Let's explore the key aspects of Independent Psychiatric Eligibility Reviews—what they are, why they matter, when they are needed, and how they can be optimized to enhance trial integrity and patient safety. By leveraging expert clinical adjudication, sponsors can improve diagnostic accuracy, reduce bias, and strengthen the overall reliability of CNS trial data.
What are Independent Psychiatric Eligibility Reviews?
Standardized, independent adjudication of screening data and supporting information is common in CNS clinical trials.

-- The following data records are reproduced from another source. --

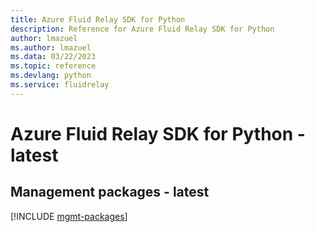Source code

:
 ```yaml
---
title: Azure Fluid Relay SDK for Python
description: Reference for Azure Fluid Relay SDK for Python
author: lmazuel
ms.author: lmazuel
ms.data: 03/22/2023
ms.topic: reference
ms.devlang: python
ms.service: fluidrelay
---
```

# Azure Fluid Relay SDK for Python - latest

## Management packages - latest
[!INCLUDE [mgmt-packages](fluid-relay-mgmt-index.md)]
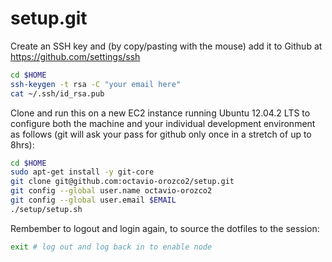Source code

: setup.git
=========
Create an SSH key and (by copy/pasting with the mouse)
add it to Github at https://github.com/settings/ssh

```sh
cd $HOME
ssh-keygen -t rsa -C "your email here"
cat ~/.ssh/id_rsa.pub
```

Clone and run this on a new EC2 instance running Ubuntu 12.04.2 LTS to
configure both the machine and your individual development environment as
follows (git will ask your pass for github only once in a stretch of up to 8hrs):

```sh
cd $HOME
sudo apt-get install -y git-core
git clone git@github.com:octavio-orozco2/setup.git
git config --global user.name octavio-orozco2
git config --global user.email $EMAIL
./setup/setup.sh   
```

Rembember to logout and login again, to source the dotfiles to the session:

```sh
exit # log out and log back in to enable node
```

In some trials, adjudication takes the form of Psychiatric Eligibility Reviews, in which an independent cohort of highly trained clinicians considers relevant psychiatric screening information, including documented diagnostic evaluation results, inclusionary scale data, data from other key scales, safety data, site investigator clinical notes, and audio/visual recordings of site rater assessments if collected at the site.
Why are independent Eligibility Reviews needed?
Independent Psychiatric Eligibility Reviews ensure standardization of the information that is considered for psychiatric eligibility, as well as uniformity of the processes used in subject disposition decision-making across cases, sites, and geographical regions. Such reviews also provide assurance that key pieces of information are considered in the final eligibility decision.
Third party Psychiatric Eligibility Reviews also ensure sound clinical decision-making and appropriate subject disposition.
“Wisdom is knowing what you don’t know.” - Socrates
Not all site investigators have clinical expertise in disease course, varying disease symptom manifestations and severity levels, and common comorbidities, especially in studies for which the indication is a rare or complex disease.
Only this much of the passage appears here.